Start to finish, print the data below exactly, without the images.

MATERIAL SUPPLIED =
------------------------------------------------------------------------
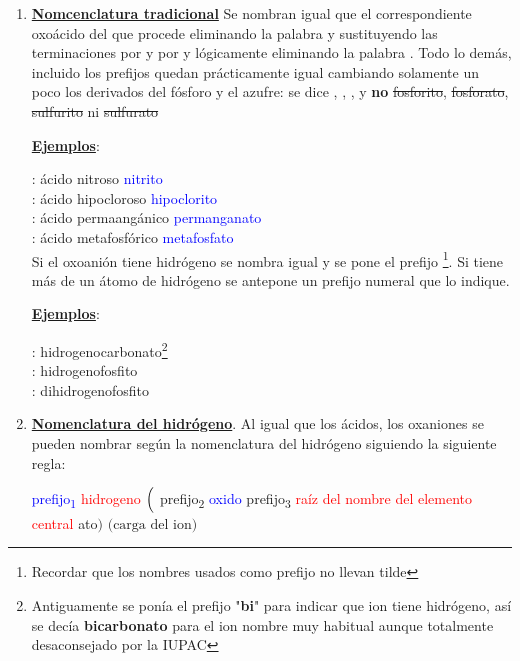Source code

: \documentclass[11pt, a4paper]{article}
\begin{document}
\begin{enumerate}
    \item \textbf{\uline{Nomcenclatura tradicional}} Se nombran igual que el correspondiente oxoácido del que procede eliminando la palabra  y sustituyendo las terminaciones  por  y  por  y lógicamente eliminando la palabra . Todo lo demás, incluido los prefijos quedan prácticamente igual cambiando solamente un poco los derivados del fósforo y el azufre: se dice , , ,  y \textbf{no} \sout{fosforito}, \sout{fosforato}, \sout{sulfurito} ni \sout{sulfurato}

          \textbf{\uline{Ejemplos}}:

           :  ácido nitroso \ch{->}  \textcolor{blue}{nitrito}\\
           :  ácido hipocloroso \ch{->}  \textcolor{blue}{hipoclorito}\\
           :  ácido permaangánico \ch{->}  \textcolor{blue}{permanganato}\\
           :  ácido metafosfórico \ch{->}  \textcolor{blue}{metafosfato}\\

          Si el oxoanión tiene hidrógeno se nombra igual y se pone el prefijo \footnote{Recordar que los nombres usados como prefijo no llevan tilde}. Si tiene más de un átomo de hidrógeno se antepone un prefijo numeral que lo indique.

          \textbf{\uline{Ejemplos}}:

           :  hidrogenocarbonato\footnote{Antiguamente se ponía el prefijo "\textbf{bi}" para indicar que ion tiene hidrógeno, así se decía \textbf{bicarbonato} para el ion  nombre muy habitual aunque totalmente desaconsejado por la IUPAC}\\
           :  hidrogenofosfito\\
           :  dihidrogenofosfito

    \item \textbf{\uline{Nomenclatura del hidrógeno}}. Al igual que los ácidos, los oxaniones se pueden nombrar según la nomenclatura del hidrógeno siguiendo la siguiente regla:
          \begin{center}
              \textcolor{blue}{prefijo\textsubscript{1}} \textcolor{red}{hidrogeno} $\Bigl($ \textcolor{mygreen}{prefijo\textsubscript{2}} \textcolor{blue}{oxido} \textcolor{myBlue}{prefijo\textsubscript{3}} \textcolor{red}{raíz del nombre del elemento central} \textcolor{mygreen}{ato}$\Bigr)$ $\bigl( \text{carga del ion}\bigr)$
          \end{center}


\end{enumerate}
\end{document}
------------------------------------------------------------------------
EXERCISE ANSWER =
Source code

: \documentclass[11pt, a4paper]{article}
\begin{document}
\begin{enumerate}
    \item \textbf{\uline{Nomcenclatura tradicional}} Se nombran igual que el correspondiente oxoácido del que procede eliminando la palabra  y sustituyendo las terminaciones  por  y  por  y lógicamente eliminando la palabra . Todo lo demás, incluido los prefijos quedan prácticamente igual cambiando solamente un poco los derivados del fósforo y el azufre: se dice , , ,  y \textbf{no} \sout{fosforito}, \sout{fosforato}, \sout{sulfurito} ni \sout{sulfurato}

          \textbf{\uline{Ejemplos}}:

           :  ácido nitroso \ch{->}  \textcolor{blue}{nitrito}\\
           :  ácido hipocloroso \ch{->}  \textcolor{blue}{hipoclorito}\\
           :  ácido permaangánico \ch{->}  \textcolor{blue}{permanganato}\\
           :  ácido metafosfórico \ch{->}  \textcolor{blue}{metafosfato}\\

          Si el oxoanión tiene hidrógeno se nombra igual y se pone el prefijo \footnote{Recordar que los nombres usados como prefijo no llevan tilde}. Si tiene más de un átomo de hidrógeno se antepone un prefijo numeral que lo indique.

          \textbf{\uline{Ejemplos}}:

           :  hidrogenocarbonato\footnote{Antiguamente se ponía el prefijo "\textbf{bi}" para indicar que ion tiene hidrógeno, así se decía \textbf{bicarbonato} para el ion  nombre muy habitual aunque totalmente desaconsejado por la IUPAC}\\
           :  hidrogenofosfito\\
           :  dihidrogenofosfito

    \item \textbf{\uline{Nomenclatura del hidrógeno}}. Al igual que los ácidos, los oxaniones se pueden nombrar según la nomenclatura del hidrógeno siguiendo la siguiente regla:
          \begin{center}
              \textcolor{blue}{prefijo\textsubscript{1}} \textcolor{red}{hidrogeno} $\Bigl($ \textcolor{mygreen}{prefijo\textsubscript{2}} \textcolor{blue}{oxido} \textcolor{myBlue}{prefijo\textsubscript{3}} \textcolor{red}{raíz del nombre del elemento central} \textcolor{mygreen}{ato}$\Bigr)$ $\bigl( \text{carga del ion}\bigr)$
          \end{center}


\end{enumerate}
\end{document}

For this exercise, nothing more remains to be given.